Interessant ist auch die Zeichnung eines gescheckten Eisvogels in der Mitte des Bildes – es zeigt seinen  Kopf in einem fremden Winkel zum Körper. Evans erklärt, dass im wirklichen Leben diese Vögel mit ihrem Körper fast vertikal über dem Wasser schweben, den Kopf der abwärts gerichtet das Wasser beobachtend, um Fische zu entdecken. Dann, wenn sie ihre Beute sehen, falten sie ihre Flügel ein und tauchen ins Wasser, um den Fisch zu packen.
"Die ägyptischen Künstler würden häufig versuchen, eine ganze Folge von Aktionen in ein Bild zu vereinigen." erklärt sie. "Deshalb scheint der Winkel des gescheckten Eisvogels, so sonderbar  zu sein – denn der Künstler hat versucht, sowohl den Schwebeflug als auch das Eintauchen in der derselben Zeichnung darzustellen."

Sie entdeckte, dass das ein übliches Verfahren. "Esel werden häufig laufend und zur gleichen Zeit kauend dargestellt. Ägyptologen würden das bemerken und in ihren Beschreibungen festhalten, dass die Darstellung merkwürdig sei, oder dass der Künstler etwas verwechselt habe. Aber ich glaube, dass wir sind, die etwas verwechseln – erst läuft der Esel und bleibt dann stehen, um zu fressen. Der Künstler versuchte einfach nur, die ganze Folge in einem Bild darzustellen." sagt sie.

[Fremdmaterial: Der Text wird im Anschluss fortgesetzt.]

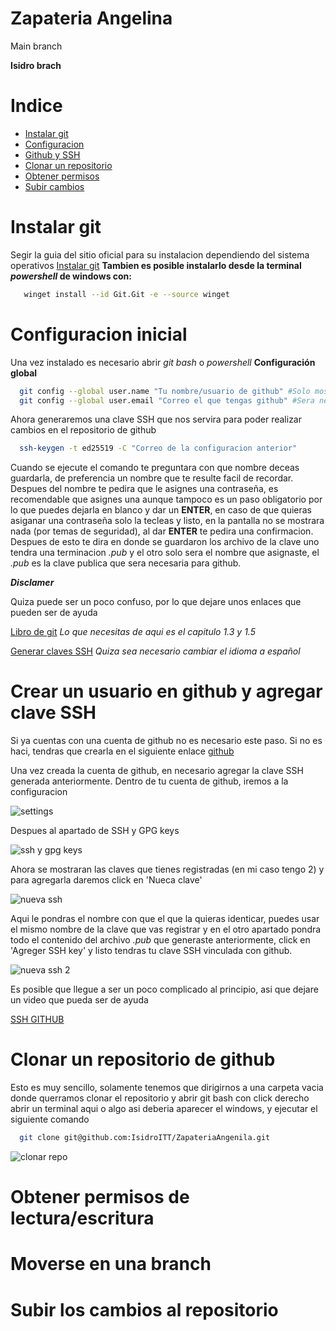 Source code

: # Zapateria Angelina
Main branch

**Isidro brach**
# Indice
- [Instalar git](#instalar-git)
- [Configuracion](#configuracion-inicial)
- [Github y SSH](#crear-un-usuario-en-github-y-agregar-clave-ssh)
- [Clonar un repositorio](#clonar-un-repositorio-de-github)
- [Obtener permisos](#obtener-permisos-de-lectura/escritura)
- [Subir cambios](#subir-los-cambios-al-repositorio)

# Instalar git
Segir la guia del sitio oficial para su instalacion dependiendo del sistema operativos
[Instalar git](https://git-scm.com/download/win)
**Tambien es posible instalarlo desde la terminal *powershell* de windows con:**

```bash
   winget install --id Git.Git -e --source winget
```

# Configuracion inicial
Una vez instalado es necesario abrir *git bash* o *powershell*
**Configuración global**
``` bash
  git config --global user.name "Tu nombre/usuario de github" #Solo mostrar en los commits que realices
  git config --global user.email "Correo el que tengas github" #Sera necesario para generar la clave SSH
```

Ahora generaremos una clave SSH que nos servira para poder realizar cambios en el repositorio de github
``` bash
  ssh-keygen -t ed25519 -C "Correo de la configuracion anterior"
```
Cuando se ejecute el comando te preguntara con que nombre deceas guardarla, de preferencia un nombre que
te resulte facil de recordar.
Despues del nombre te pedira que le asignes una contraseña, es recomendable que asignes una aunque tampoco
es un paso obligatorio por lo que puedes dejarla en blanco y dar un **ENTER**, en caso de que quieras asiganar
una contraseña solo la tecleas y listo, en la pantalla no se mostrara nada (por temas de seguridad), al dar
**ENTER** te pedira una confirmacion.
Despues de esto te dira en donde se guardaron los archivo de la clave uno tendra una terminacion *.pub* y 
el otro solo sera el nombre que asignaste, el *.pub* es la clave publica que sera necesaria para github.

***Disclamer***

Quiza puede ser un poco confuso, por lo que dejare unos enlaces que pueden ser de ayuda

[Libro de git](https://uniwebsidad.com/libros/pro-git) 
*Lo que necesitas de aqui es el capitulo 1.3 y 1.5*

[Generar claves SSH](https://docs.github.com/en/authentication/connecting-to-github-with-ssh/generating-a-new-ssh-key-and-adding-it-to-the-ssh-agent?platform=windows)
*Quiza sea necesario cambiar el idioma a español*

# Crear un usuario en github y agregar clave SSH
Si ya cuentas con una cuenta de github no es necesario este paso.
Si no es haci, tendras que crearla en el siguiente enlace [github](https://github.com)

Una vez creada la cuenta de github, en necesario agregar la clave SSH generada anteriormente.
Dentro de tu cuenta de github, iremos a la configuracion

![settings](./Imagenes/settings.png)

Despues al apartado de SSH y GPG keys

![ssh y gpg keys](./Imagenes/ssh.png)

Ahora se mostraran las claves que tienes registradas (en mi caso tengo 2) y para agregarla daremos click en 'Nueca clave'

![nueva ssh](./Imagenes/new-ssh.png)

Aqui le pondras el nombre con que el que la quieras identicar, puedes usar el mismo nombre de la clave que vas registrar
y en el otro apartado pondra todo el contenido del archivo *.pub* que generaste anteriormente, click en 'Agreger SSH key'
y listo tendras tu clave SSH vinculada con github.

![nueva ssh 2](./Imagenes/new-ssh-2.png)

Es posible que llegue a ser un poco complicado al principio, asi que dejare un video que pueda ser de ayuda

[SSH GITHUB](https://www.youtube.com/watch?v=tY6IKEYz5vU)

# Clonar un repositorio de github
Esto es muy sencillo, solamente tenemos que dirigirnos a una carpeta vacia donde querramos clonar el repositorio
y abrir git bash con click derecho abrir un terminal aqui o algo asi deberia aparecer el windows, y ejecutar el 
siguiente comando
``` bash
  git clone git@github.com:IsidroITT/ZapateriaAngenila.git
```

![clonar repo](./Imagenes/clone-ssh.png)

# Obtener permisos de lectura/escritura

# Moverse en una branch

# Subir los cambios al repositorio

Mit ihren Kenntnissen über das Verhalten der Tiere fand Evans logische Erklärungen für die Wand-Szenen mit ungewöhnlichen Darstellungen.

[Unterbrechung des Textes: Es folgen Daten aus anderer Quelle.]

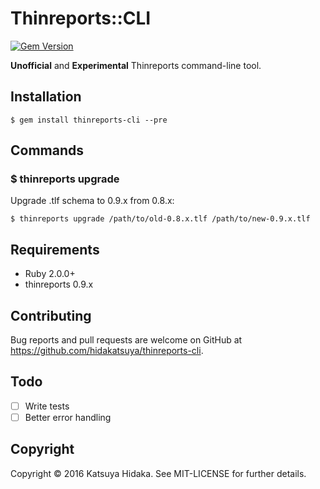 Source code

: # Thinreports::CLI

[![Gem Version](https://badge.fury.io/rb/thinreports-cli.svg)](https://badge.fury.io/rb/thinreports-cli)

**Unofficial** and **Experimental** Thinreports command-line tool.

## Installation

    $ gem install thinreports-cli --pre

## Commands

### $ thinreports upgrade

Upgrade .tlf schema to 0.9.x from 0.8.x:

```
$ thinreports upgrade /path/to/old-0.8.x.tlf /path/to/new-0.9.x.tlf
```

## Requirements

 - Ruby 2.0.0+
 - thinreports 0.9.x

## Contributing

Bug reports and pull requests are welcome on GitHub at https://github.com/hidakatsuya/thinreports-cli.

## Todo

 - [ ] Write tests
 - [ ] Better error handling

## Copyright

Copyright © 2016 Katsuya Hidaka. See MIT-LICENSE for further details.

Ein anderer Teil der Sumpf-Szene im Grab des Hesi, der sie besonders begeistert hat, war das Bild einer Gottesanbeterin. Während ihrer Forschungsarbeit las Evans einen Ausgrabungsbericht zum Grabe des Hesi von Naguib Kanawati, Professor der Ägyptologie, der alle Tiere in der Sumpf-Szene beschrieb.

"Er schrieb, dass in einer unteren Ecke auf der rechten Seite des Sumpfs ein Grashüpfer verborgenen sei, der ein ganz gewöhnlicher Fund in Sumpf-Szenen ist." sagt sie. "Aber als ich dieselbe Szene während meiner Forschung anschaute, sah ich sofort, dass das nicht ein Grashüpfer sondern eine Gottesanbeterin war."
Das ist laut Evans von besonderem Interesse, weil Gottesanbeterinnen nach ihrer Kenntnisse niemals zuvor in Wand-Szenen gefunden worden sind, während Grashüpfer überall auftauchen.

"Die Gottesanbeterin ist auch sehr schwer in der Wand-Szene zu erkennen, ebenso wie im wirklichen Leben. Als ein Raubtier, das sitzend auf die Beute wartet, verbindet es sich zur Tarnung harmonisch mit dem Laub. Der Künstler zeigt ein klares Verständnis für dieses Verhaltens, in dem die Tarnung des Insekts in der Szene deutlich dargestellt wird." erklärt sie.